A few nights later, the buffet at the Northern Quest Casino was the agenda. But where the Coeur d'Alene Casino was a full-service destination, Northern Quest was all about gambling. Not that it wasn't exciting -- the blackjack tables and video slots arrayed beneath the hanging riverbed art were impressive -- but the emphasis was less on hospitality and more on gaming.


In traditional buffet style, we paid upon entering ($10.95 for dinner; breakfast is $5.95 and lunch is $7.95), and found our own table in the clean, bustling dining room. Our server was with us instantly, offering us a choice of beverages and taking last-minute changes in stride. No menus here, but with the food laid out in the buffet area, that didn't seem necessary.

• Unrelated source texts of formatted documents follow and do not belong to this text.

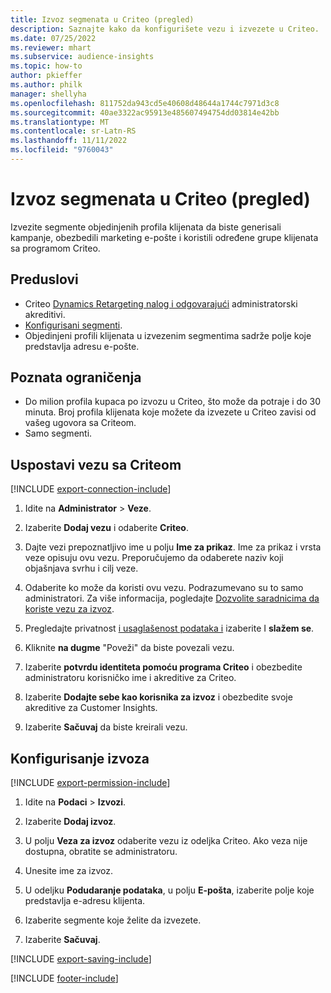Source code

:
 ```yaml
---
title: Izvoz segmenata u Criteo (pregled)
description: Saznajte kako da konfigurišete vezu i izvezete u Criteo.
ms.date: 07/25/2022
ms.reviewer: mhart
ms.subservice: audience-insights
ms.topic: how-to
author: pkieffer
ms.author: philk
manager: shellyha
ms.openlocfilehash: 811752da943cd5e40608d48644a1744c7971d3c8
ms.sourcegitcommit: 40ae3322ac95913e485607494754dd03814e42bb
ms.translationtype: MT
ms.contentlocale: sr-Latn-RS
ms.lasthandoff: 11/11/2022
ms.locfileid: "9760043"
---
```

# <a name="export-segments-to-criteo-preview"></a>Izvoz segmenata u Criteo (pregled)

Izvezite segmente objedinjenih profila klijenata da biste generisali kampanje, obezbedili marketing e-pošte i koristili određene grupe klijenata sa programom Criteo.

## <a name="prerequisites"></a>Preduslovi

- Criteo [Dynamics Retargeting nalog i odgovarajući](https://www.criteo.com/login/) administratorski akreditivi.
- [Konfigurisani segmenti](segments.md).
- Objedinjeni profili klijenata u izvezenim segmentima sadrže polje koje predstavlja adresu e-pošte.

## <a name="known-limitations"></a>Poznata ograničenja

- Do milion profila kupaca po izvozu u Criteo, što može da potraje i do 30 minuta. Broj profila klijenata koje možete da izvezete u Criteo zavisi od vašeg ugovora sa Criteom.
- Samo segmenti.

## <a name="set-up-connection-to-criteo"></a>Uspostavi vezu sa Criteom

[!INCLUDE [export-connection-include](includes/export-connection-admn.md)]

1. Idite na **Administrator** > **Veze**.

1. Izaberite **Dodaj vezu** i odaberite **Criteo**.

1. Dajte vezi prepoznatljivo ime u polju **Ime za prikaz**. Ime za prikaz i vrsta veze opisuju ovu vezu. Preporučujemo da odaberete naziv koji objašnjava svrhu i cilj veze.

1. Odaberite ko može da koristi ovu vezu. Podrazumevano su to samo administratori. Za više informacija, pogledajte [Dozvolite saradnicima da koriste vezu za izvoz](connections.md#allow-contributors-to-use-a-connection-for-exports).

1. Pregledajte privatnost [i usaglašenost podataka i](connections.md#data-privacy-and-compliance) izaberite I **slažem se**.

1. Kliknite **na dugme** "Poveži" da biste povezali vezu.

1. Izaberite **potvrdu identiteta pomoću programa Criteo** i obezbedite administratoru korisničko ime i akreditive za Criteo.

1. Izaberite **Dodajte sebe kao korisnika za izvoz** i obezbedite svoje akreditive za Customer Insights.

1. Izaberite **Sačuvaj** da biste kreirali vezu.

## <a name="configure-an-export"></a>Konfigurisanje izvoza

[!INCLUDE [export-permission-include](includes/export-permission.md)]

1. Idite na **Podaci** > **Izvozi**.

1. Izaberite **Dodaj izvoz**.

1. U polju **Veza za izvoz** odaberite vezu iz odeljka Criteo. Ako veza nije dostupna, obratite se administratoru.

1. Unesite ime za izvoz.

1. U odeljku **Podudaranje podataka**, u polju **E-pošta**, izaberite polje koje predstavlja e-adresu klijenta.

1. Izaberite segmente koje želite da izvezete.

1. Izaberite **Sačuvaj**.

[!INCLUDE [export-saving-include](includes/export-saving.md)]

[!INCLUDE [footer-include](includes/footer-banner.md)]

One gentleman ahead of me in line for the meat requested, and received without hesitation, a slice of ham substantial enough to require a separate plate. Likewise, I was accommodated with a thick, rare slice of prime rib, while Sheri had no trouble acquiring a well-done piece.


Even though "shoestring potatoes" was another way of saying "skinny French fries," the accompanying succulent pork tenderloin and rich gravy won me over. The only thing distinguishing this dish from something that I'd pay $10 for at another restaurant was the fact that I put it on a plate myself. The eggplant Parmesan and roasted squash satisfied our resident vegetarian. The salmon cakes were enormous, albeit a little on the dry side, but an elegant scattering of peaches across the top fixed that. Between these and the hand-carved roasts, I don't think there is better food available for the price anywhere else in Spokane.


Unfortunately, some of the side dishes weren't as successful, leaving you with average steamed corn and baby carrots if you didn't want rice pilaf or steamed potatoes. I found myself with a few other visitors turning around in the buffet area looking for more, while other diners queued up awaiting the arrival of more salmon and pork. At the Coeur d'Alene Casino, each trip through the buffet line had yielded a new experience. But that might have been due to the fact that when you have more than a dozen ingredients laid out, repeated visits can do little to stale the taco's infinite variety.


Yes, we gambled again -- less successfully. I just considered it my way of taking a tribute from the Coeur d'Alene tribe to the Kalispell tribe, and I fully intend to reverse the favor in the future. And as we headed back downtown, past the billboards offering to help control debt and acquire easy loans, I couldn't help wondering if, like Bugsy Siegel when he founded Las Vegas, we were witnessing the beginnings of a major new economic force in the region. If the food stays this good, I don't mind.